Now as they prepare to face Kangchenjunga and Makalu the third and fifth highest peaks on the planet respectively, they are reviving themselves for an even tougher challenge. Both mountains present unique obstacles for climbers sans oxygen, and skiing down them adds another layer of complexity.

Before embarking on their journey, Ziemski and Pereira took the time to share insights about their upcoming adventure with ExplorersWeb.

First up on the agenda Kangchenjunga

The climbers will head there first, adjusting to the altitude as they make their way to Base Camp. Once there, they’ll tackle the mountain in the same style they used last year on Annapurna and Dhaulagiri—no extra oxygen or outside help, except for the fixed ropes.

“Last year was a real trial for us,” Pereira shared with ExplorersWeb before departing for Kathmandu. We kind of came out of nowhere with this wild idea of climbing two of the tallest peaks with just a small team. Then Bartek [Ziemski] skied down, and I filmed. It wasn’t easy, but it really tested our teamwork and friendship.

But that wasn’t their only challenge. After taking a breather in Kathmandu following Dhaulagiri, they rushed back to the mountain upon receiving an SOS from Carlos Soria’s team. Soria had injured his leg while traversing the final stretch before the summit ridge.

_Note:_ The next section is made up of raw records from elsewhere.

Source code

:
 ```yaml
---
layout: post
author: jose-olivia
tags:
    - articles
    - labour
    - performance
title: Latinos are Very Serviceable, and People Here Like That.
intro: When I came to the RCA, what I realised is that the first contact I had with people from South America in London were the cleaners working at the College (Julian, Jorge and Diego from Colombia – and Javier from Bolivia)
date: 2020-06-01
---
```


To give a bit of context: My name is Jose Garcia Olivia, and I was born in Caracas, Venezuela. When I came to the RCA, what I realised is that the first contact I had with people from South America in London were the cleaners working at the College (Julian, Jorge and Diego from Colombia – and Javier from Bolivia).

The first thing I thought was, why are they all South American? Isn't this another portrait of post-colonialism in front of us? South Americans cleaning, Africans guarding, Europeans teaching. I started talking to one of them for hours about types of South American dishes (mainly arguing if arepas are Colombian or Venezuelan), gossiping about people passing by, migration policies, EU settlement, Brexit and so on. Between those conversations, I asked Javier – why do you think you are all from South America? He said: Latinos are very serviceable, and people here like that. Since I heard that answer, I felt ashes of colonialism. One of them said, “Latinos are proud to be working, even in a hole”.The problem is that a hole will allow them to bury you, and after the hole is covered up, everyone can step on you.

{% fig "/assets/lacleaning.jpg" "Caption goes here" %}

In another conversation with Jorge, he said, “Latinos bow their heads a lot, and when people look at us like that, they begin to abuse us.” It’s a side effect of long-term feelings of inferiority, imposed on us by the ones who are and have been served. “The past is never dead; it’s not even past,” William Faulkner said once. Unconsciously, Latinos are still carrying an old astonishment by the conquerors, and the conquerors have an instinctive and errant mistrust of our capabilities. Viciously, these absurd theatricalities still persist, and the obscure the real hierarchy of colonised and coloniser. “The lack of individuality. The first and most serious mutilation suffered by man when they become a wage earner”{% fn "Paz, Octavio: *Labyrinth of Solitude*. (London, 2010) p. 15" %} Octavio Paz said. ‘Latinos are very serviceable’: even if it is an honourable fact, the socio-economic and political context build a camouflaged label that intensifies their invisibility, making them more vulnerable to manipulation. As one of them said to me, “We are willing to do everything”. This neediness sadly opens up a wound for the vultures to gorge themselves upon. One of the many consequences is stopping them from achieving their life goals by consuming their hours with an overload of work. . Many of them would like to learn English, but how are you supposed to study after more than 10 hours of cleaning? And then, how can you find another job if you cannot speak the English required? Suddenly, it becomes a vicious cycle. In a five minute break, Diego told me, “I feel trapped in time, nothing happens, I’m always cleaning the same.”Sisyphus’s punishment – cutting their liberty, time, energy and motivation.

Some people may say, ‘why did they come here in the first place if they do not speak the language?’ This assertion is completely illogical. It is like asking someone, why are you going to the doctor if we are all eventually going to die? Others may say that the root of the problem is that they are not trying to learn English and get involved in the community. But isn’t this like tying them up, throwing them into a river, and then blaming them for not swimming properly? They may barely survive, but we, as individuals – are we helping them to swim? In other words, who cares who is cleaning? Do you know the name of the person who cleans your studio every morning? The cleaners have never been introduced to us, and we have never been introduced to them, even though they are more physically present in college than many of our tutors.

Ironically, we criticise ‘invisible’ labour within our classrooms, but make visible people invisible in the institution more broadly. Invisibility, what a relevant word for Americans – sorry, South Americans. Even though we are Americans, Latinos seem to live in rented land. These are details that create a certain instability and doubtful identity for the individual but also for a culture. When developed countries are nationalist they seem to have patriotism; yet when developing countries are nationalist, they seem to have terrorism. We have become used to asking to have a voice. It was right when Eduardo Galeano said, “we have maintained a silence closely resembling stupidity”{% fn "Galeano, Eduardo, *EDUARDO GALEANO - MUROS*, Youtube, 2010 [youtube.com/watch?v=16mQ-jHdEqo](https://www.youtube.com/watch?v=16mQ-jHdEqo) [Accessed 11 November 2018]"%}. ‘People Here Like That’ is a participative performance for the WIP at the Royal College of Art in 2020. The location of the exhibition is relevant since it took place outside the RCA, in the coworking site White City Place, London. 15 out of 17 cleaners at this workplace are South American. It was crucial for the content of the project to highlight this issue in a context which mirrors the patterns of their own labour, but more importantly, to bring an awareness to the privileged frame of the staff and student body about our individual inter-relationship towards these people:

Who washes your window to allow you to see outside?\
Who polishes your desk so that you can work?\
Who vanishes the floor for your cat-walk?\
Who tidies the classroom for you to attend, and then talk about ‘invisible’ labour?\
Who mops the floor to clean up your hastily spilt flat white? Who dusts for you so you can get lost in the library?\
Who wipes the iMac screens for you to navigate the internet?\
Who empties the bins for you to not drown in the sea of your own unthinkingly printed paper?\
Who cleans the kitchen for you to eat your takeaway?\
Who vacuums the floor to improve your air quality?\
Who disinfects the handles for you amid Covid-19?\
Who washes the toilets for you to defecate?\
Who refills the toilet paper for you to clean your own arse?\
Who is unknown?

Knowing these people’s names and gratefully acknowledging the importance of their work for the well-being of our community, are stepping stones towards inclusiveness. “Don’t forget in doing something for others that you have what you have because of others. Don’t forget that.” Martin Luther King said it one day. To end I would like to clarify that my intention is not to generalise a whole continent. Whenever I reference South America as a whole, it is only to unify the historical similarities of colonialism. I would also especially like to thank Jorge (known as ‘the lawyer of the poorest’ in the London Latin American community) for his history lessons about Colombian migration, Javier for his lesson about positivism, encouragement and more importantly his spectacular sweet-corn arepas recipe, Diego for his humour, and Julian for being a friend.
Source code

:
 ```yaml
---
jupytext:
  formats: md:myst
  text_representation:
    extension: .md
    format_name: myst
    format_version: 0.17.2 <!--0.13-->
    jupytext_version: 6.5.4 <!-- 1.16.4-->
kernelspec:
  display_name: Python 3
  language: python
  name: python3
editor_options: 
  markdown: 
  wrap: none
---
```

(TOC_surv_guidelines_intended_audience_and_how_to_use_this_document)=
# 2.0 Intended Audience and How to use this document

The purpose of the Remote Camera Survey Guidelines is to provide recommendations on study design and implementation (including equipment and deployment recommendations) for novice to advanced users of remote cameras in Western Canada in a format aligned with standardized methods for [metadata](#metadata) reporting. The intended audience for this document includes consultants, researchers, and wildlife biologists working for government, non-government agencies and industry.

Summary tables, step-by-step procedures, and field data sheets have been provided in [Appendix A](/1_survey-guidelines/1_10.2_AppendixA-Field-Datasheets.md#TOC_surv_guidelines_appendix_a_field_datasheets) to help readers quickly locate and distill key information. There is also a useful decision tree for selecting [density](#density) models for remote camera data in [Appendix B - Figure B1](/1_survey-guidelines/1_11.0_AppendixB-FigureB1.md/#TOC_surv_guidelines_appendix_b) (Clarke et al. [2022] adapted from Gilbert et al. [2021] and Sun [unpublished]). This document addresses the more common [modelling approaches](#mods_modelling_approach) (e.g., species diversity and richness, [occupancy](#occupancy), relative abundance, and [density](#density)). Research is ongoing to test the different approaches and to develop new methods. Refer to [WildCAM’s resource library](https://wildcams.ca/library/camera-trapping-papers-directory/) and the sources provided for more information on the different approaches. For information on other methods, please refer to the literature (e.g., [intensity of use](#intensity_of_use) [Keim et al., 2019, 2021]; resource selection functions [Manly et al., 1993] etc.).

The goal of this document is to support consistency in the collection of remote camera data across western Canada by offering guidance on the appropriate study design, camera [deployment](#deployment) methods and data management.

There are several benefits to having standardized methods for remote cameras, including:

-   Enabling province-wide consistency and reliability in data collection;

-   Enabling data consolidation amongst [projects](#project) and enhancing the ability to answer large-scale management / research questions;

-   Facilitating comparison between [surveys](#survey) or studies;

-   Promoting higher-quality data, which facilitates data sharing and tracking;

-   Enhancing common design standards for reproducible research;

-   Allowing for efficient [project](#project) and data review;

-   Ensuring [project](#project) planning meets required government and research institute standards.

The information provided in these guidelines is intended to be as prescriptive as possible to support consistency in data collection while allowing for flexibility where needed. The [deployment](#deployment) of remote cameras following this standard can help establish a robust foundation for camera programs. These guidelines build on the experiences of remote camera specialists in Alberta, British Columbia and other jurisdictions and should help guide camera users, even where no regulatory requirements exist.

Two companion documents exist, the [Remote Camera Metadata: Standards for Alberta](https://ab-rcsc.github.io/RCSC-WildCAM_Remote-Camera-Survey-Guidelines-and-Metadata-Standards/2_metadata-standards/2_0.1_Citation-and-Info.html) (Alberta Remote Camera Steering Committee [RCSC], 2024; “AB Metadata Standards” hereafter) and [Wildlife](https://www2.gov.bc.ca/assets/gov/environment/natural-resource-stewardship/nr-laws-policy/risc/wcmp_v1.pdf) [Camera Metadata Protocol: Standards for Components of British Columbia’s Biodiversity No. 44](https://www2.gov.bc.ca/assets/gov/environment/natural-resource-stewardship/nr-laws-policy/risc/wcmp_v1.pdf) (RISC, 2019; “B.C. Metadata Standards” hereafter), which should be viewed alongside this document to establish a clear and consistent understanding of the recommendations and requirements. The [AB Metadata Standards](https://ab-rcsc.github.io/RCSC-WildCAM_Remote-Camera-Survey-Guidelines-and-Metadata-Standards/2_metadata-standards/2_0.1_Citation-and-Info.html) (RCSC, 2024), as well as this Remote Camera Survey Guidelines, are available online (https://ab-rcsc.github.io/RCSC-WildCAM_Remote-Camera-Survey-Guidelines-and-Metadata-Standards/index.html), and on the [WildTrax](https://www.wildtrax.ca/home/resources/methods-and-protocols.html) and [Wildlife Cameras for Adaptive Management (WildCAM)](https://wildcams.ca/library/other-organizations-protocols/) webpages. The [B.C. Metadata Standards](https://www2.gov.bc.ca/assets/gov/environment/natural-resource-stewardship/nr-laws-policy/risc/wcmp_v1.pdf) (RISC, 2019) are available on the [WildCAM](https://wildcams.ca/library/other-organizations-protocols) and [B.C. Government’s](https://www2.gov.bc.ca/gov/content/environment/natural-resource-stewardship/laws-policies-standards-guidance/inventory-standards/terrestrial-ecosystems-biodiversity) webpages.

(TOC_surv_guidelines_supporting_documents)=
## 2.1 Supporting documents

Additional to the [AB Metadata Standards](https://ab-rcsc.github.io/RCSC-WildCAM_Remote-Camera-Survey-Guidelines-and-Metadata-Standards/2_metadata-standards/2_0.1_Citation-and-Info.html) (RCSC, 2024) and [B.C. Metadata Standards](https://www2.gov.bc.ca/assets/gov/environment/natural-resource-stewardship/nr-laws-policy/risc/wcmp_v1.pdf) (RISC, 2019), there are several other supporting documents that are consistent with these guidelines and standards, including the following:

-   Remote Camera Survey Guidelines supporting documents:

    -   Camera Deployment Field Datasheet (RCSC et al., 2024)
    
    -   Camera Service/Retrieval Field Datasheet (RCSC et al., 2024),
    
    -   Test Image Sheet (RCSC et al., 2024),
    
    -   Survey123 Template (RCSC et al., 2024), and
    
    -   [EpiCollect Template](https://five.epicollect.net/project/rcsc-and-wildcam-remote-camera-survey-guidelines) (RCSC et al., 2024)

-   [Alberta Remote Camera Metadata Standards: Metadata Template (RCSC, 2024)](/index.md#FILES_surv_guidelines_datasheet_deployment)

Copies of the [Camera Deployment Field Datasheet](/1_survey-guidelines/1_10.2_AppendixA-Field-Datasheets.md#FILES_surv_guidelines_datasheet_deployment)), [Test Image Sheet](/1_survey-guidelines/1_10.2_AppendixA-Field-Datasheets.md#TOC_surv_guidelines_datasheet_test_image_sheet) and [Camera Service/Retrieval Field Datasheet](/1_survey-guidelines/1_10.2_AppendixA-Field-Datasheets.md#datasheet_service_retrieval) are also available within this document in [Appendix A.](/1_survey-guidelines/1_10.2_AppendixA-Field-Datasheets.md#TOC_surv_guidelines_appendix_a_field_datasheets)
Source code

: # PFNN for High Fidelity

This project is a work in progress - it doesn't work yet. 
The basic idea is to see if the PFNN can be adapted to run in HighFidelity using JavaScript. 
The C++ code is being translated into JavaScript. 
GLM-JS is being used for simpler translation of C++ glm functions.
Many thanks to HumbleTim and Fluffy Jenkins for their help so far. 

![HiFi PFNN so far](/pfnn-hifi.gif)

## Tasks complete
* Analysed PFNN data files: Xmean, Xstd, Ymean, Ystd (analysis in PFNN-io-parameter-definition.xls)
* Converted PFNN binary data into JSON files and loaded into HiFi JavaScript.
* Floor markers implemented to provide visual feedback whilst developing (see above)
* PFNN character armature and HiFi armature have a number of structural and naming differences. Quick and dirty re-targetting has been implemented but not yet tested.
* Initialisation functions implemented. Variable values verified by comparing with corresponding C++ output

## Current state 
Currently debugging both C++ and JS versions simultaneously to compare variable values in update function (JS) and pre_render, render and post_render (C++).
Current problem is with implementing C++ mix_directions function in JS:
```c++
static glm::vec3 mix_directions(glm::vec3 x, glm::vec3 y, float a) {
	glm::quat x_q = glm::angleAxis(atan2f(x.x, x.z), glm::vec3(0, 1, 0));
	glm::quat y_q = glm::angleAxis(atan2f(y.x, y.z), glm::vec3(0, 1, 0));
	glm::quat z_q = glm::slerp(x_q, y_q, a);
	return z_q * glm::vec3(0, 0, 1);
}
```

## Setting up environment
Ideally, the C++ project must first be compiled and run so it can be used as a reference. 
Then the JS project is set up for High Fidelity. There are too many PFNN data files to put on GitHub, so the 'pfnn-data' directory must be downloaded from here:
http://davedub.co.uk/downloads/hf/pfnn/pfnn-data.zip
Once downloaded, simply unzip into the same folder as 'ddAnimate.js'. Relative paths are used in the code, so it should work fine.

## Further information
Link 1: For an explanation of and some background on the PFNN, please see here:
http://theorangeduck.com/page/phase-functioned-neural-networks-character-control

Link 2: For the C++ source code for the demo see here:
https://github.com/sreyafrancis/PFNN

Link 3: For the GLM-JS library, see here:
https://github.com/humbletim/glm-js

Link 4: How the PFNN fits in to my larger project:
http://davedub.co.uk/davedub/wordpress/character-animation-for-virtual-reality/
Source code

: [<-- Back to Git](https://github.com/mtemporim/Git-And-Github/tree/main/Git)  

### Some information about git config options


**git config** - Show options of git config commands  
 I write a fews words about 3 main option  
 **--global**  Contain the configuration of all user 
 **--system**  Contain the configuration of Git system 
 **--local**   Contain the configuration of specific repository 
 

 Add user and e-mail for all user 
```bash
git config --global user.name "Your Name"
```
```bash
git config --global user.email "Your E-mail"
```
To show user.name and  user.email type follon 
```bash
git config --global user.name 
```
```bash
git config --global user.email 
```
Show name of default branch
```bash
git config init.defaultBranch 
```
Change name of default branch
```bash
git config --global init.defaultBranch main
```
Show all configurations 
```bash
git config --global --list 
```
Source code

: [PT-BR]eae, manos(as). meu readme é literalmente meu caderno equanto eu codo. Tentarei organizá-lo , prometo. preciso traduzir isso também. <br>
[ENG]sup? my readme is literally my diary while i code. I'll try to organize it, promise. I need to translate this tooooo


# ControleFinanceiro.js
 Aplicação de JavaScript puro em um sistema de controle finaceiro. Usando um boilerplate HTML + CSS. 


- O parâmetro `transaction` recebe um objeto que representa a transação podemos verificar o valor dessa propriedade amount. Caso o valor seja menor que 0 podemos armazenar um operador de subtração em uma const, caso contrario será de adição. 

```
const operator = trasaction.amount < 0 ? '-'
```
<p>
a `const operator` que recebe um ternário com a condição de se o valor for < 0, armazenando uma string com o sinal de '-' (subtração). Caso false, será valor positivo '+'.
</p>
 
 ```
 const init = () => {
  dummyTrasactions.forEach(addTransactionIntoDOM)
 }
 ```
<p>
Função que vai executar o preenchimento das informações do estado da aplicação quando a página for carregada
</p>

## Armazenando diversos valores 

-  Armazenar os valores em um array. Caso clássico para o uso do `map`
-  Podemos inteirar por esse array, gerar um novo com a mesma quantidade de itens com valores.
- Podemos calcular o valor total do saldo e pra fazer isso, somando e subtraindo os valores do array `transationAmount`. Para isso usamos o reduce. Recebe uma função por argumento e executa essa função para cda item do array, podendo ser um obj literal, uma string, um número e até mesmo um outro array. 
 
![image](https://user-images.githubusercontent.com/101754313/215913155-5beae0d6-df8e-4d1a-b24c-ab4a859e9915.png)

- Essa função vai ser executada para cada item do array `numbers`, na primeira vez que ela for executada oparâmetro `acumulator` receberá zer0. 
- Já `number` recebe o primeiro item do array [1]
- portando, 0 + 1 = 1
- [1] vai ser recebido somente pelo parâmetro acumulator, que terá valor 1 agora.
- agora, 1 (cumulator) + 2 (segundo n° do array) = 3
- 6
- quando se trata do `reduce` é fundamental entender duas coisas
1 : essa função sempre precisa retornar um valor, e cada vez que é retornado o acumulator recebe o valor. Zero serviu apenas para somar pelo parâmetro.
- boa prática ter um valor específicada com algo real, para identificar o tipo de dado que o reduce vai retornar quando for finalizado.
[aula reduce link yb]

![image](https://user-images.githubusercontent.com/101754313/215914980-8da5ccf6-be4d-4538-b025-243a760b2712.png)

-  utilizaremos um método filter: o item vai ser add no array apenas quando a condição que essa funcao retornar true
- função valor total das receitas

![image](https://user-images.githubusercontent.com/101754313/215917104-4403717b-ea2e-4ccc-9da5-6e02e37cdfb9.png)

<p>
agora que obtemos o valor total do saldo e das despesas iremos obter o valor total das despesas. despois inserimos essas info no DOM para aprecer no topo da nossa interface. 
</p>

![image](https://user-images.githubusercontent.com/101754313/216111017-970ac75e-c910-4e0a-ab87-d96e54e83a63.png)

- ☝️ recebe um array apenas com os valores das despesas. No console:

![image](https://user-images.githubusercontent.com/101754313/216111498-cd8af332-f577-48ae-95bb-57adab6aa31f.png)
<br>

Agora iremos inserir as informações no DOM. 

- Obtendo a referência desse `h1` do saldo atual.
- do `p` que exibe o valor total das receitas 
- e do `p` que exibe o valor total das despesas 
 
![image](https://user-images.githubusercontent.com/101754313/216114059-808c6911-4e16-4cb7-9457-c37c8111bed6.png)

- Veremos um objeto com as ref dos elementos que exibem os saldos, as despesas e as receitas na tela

Ziemski and Pereira played a crucial role in the high-altitude rescue.

While they appreciated the praise for their previous climbs, Pereira sees it as just a warm-up for this year, which promises to be the real test.

Once they reach the summit, Ziemski will ski down, while Pereira descends on foot, capturing his partner’s descent on film.

I’ll admit, keeping up with Bartek’s speed, even on the climb up, was quite the challenge for me last year, Pereira confessed. That’s why I’ve trained even harder this spring. I’ve also got some new filming tricks up my sleeve, having learned from last year’s expedition. Overall, though, our tactics remain pretty much the same.

Skiing on ice and rock

Ziemski has been diligently preparing for the season by racking up as many vertical meters as possible.

“I seek out challenges and avoid easy runs,” he remarked. “Despite the harsh winter conditions, I’ve managed to get in plenty of quality skiing.”

We inquired about Ziemski’s readiness for very icy conditions, similar to what Adrian Ballinger encountered when skiing down Makalu in 2022.

The snow conditions in the Alps this winter have been a great help, Ziemski replied. I’ve had ample practice on extremely hard snow. However, we’ll have to adapt to the conditions we find when we arrive.

On Kangchenjunga, the most daunting hurdle is the upper section, from the final camp up to the summit, which involves primarily rock and mixed climbing. Last year, the experienced high-altitude skier Luis Stitzinger from Germany tragically lost his life while attempting to ski down Kangchenjunga.

The Polish climbers mentioned that they extensively researched Kangchenjunga, primarily by seeking insights from those who have previously tackled the mountain.

The section near the summit is indeed the greatest challenge, and we’ll only know its feasibility once we’re up there, they explained. Our objective is to discover a route that allows for a smooth, uninterrupted descent, although we acknowledge it may be exceedingly difficult.

“As for Luis Stitzinger, we closely followed his journey. Our hearts go out to his family, and his experience definitely serves as a sobering reminder of the risks involved.”